Your job is to return the whole listing unchanged while skipping its images.
================================
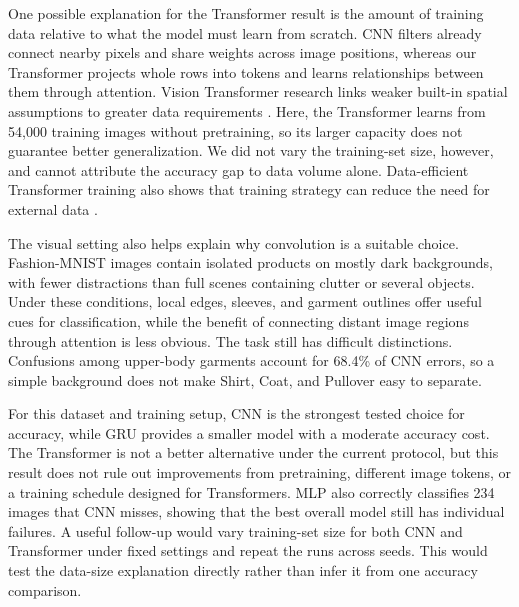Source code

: One possible explanation for the Transformer result is the amount of training
data relative to what the model must learn from scratch. CNN filters already
connect nearby pixels and share weights across image positions, whereas our
Transformer projects whole rows into tokens and learns relationships between
them through attention. Vision Transformer research links weaker built-in
spatial assumptions to greater data requirements \cite{vit}. Here, the
Transformer learns from 54,000 training images without pretraining, so its
larger capacity does not guarantee better generalization. We did not vary the
training-set size, however, and cannot attribute the accuracy gap to data volume
alone. Data-efficient Transformer training also shows that training strategy
can reduce the need for external data \cite{deit}.

The visual setting also helps explain why convolution is a suitable choice.
Fashion-MNIST images contain isolated products on mostly dark backgrounds,
with fewer distractions than full scenes containing clutter or several objects.
Under these conditions, local edges, sleeves, and garment outlines offer useful
cues for classification, while the benefit of connecting distant image regions
through attention is less obvious. The task still has difficult distinctions.
Confusions among upper-body garments account for 68.4\% of CNN errors, so a
simple background does not make Shirt, Coat, and Pullover easy to separate.

For this dataset and training setup, CNN is the strongest tested choice for
accuracy, while GRU provides a smaller model with a moderate accuracy cost.
The Transformer is not a better alternative under the current protocol, but
this result does not rule out improvements from pretraining, different image
tokens, or a training schedule designed for Transformers. MLP also correctly
classifies 234 images that CNN misses, showing that the best overall model still
has individual failures. A useful follow-up would vary training-set size for
both CNN and Transformer under fixed settings and repeat the runs across seeds.
This would test the data-size explanation directly rather than infer it from
one accuracy comparison.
================================
### Solution to this problem
Source code

: One possible explanation for the Transformer result is the amount of training
data relative to what the model must learn from scratch. CNN filters already
connect nearby pixels and share weights across image positions, whereas our
Transformer projects whole rows into tokens and learns relationships between
them through attention. Vision Transformer research links weaker built-in
spatial assumptions to greater data requirements \cite{vit}. Here, the
Transformer learns from 54,000 training images without pretraining, so its
larger capacity does not guarantee better generalization. We did not vary the
training-set size, however, and cannot attribute the accuracy gap to data volume
alone. Data-efficient Transformer training also shows that training strategy
can reduce the need for external data \cite{deit}.

The visual setting also helps explain why convolution is a suitable choice.
Fashion-MNIST images contain isolated products on mostly dark backgrounds,
with fewer distractions than full scenes containing clutter or several objects.
Under these conditions, local edges, sleeves, and garment outlines offer useful
cues for classification, while the benefit of connecting distant image regions
through attention is less obvious. The task still has difficult distinctions.
Confusions among upper-body garments account for 68.4\% of CNN errors, so a
simple background does not make Shirt, Coat, and Pullover easy to separate.

For this dataset and training setup, CNN is the strongest tested choice for
accuracy, while GRU provides a smaller model with a moderate accuracy cost.
The Transformer is not a better alternative under the current protocol, but
this result does not rule out improvements from pretraining, different image
tokens, or a training schedule designed for Transformers. MLP also correctly
classifies 234 images that CNN misses, showing that the best overall model still
has individual failures. A useful follow-up would vary training-set size for
both CNN and Transformer under fixed settings and repeat the runs across seeds.
This would test the data-size explanation directly rather than infer it from
one accuracy comparison.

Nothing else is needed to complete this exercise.